Etapa 7 — Sistematização coletiva e avaliação
Ao final das rotações, os grupos compartilham com a turma suas experiências, conclusões e aprendizados de cada estação. O professor conduz uma discussão coletiva para integrar os conhecimentos, reforçar os conceitos-chave e avaliar a participação e o entendimento dos alunos, considerando também os registros no diário de bordo.
Intencionalidades pedagógicas
Desenvolver a capacidade dos alunos de identificar e avaliar riscos associados a substâncias químicas no cotidiano.
Estimular o trabalho colaborativo e o protagonismo dos estudantes por meio da metodologia de Rotação por estações.
Promover a reflexão crítica sobre comportamentos de segurança e uso adequado de equipamentos de proteção.
Aplicar conhecimentos das Ciências da Natureza para justificar práticas seguras que visem à integridade física e socioambiental.

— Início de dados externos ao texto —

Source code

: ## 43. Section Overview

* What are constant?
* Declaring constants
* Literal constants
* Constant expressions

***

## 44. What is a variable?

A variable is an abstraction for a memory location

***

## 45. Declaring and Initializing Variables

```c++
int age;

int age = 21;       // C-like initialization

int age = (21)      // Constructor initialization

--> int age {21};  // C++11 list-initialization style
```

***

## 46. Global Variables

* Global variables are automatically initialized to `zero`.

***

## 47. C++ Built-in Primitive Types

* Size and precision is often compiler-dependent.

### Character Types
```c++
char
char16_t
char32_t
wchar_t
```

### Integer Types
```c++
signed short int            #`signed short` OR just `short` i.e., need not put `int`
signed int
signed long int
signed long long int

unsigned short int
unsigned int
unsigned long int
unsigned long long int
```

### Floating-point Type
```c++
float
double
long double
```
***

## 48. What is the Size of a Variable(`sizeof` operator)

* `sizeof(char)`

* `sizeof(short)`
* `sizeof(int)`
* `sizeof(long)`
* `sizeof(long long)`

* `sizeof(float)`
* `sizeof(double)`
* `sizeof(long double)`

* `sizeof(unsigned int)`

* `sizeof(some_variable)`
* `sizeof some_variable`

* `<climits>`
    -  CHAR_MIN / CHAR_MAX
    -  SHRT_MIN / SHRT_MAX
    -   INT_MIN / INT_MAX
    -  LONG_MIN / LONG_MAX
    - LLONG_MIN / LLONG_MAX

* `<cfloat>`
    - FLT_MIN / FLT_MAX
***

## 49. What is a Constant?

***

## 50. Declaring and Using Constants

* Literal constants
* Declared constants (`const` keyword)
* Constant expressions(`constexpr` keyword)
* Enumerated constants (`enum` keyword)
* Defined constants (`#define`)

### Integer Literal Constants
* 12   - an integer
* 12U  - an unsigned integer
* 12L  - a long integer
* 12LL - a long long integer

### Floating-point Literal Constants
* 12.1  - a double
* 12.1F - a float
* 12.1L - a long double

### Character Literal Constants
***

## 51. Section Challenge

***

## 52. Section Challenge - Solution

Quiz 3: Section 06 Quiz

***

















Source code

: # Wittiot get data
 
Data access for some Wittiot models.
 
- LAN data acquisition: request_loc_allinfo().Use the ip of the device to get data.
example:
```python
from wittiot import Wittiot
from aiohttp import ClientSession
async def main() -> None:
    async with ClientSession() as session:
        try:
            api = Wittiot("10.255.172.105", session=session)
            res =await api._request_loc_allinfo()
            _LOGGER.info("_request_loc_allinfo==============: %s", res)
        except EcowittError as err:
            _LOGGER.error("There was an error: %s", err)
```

Incentivar o registro e a autoavaliação do processo de aprendizagem por meio do diário de bordo.
Critérios de avaliação
Participação ativa e colaborativa nas atividades de cada estação.
Capacidade de identificar e justificar os riscos relacionados às substâncias estudadas.
Qualidade das reflexões e registros no diário de bordo.
Contribuição na sistematização coletiva das aprendizagens.
Aplicação dos conceitos científicos para propor comportamentos seguros.
Ações do professor
Organizar a turma em grupos e preparar as estações de aprendizagem com atividades diversificadas e relacionadas ao tema.
Explicar claramente o funcionamento da metodologia de Rotação por estações e as expectativas para cada atividade.
Medir e orientar os grupos durante as rotações, garantindo a participação de todos e esclarecendo dúvidas.
Incentivar a reflexão crítica e o debate durante e após as atividades.
Orientar os alunos sobre o uso do diário de bordo para registrar suas experiências, dúvidas e aprendizados.
Conduzir a sistematização coletiva ao final da aula, promovendo a troca de conhecimentos entre os grupos.
Ações do aluno
Participar ativamente das atividades propostas em cada estação, colaborando com os colegas.
Registrar no diário de bordo as principais informações, dúvidas e reflexões durante as atividades.
Discutir e compartilhar ideias com o grupo para compreender melhor os riscos e as medidas de segurança.
Refletir sobre os aprendizados e propor soluções para minimizar riscos relacionados às substâncias estudadas.
Contribuir na apresentação e sistematização coletiva das experiências e conclusões do grupo.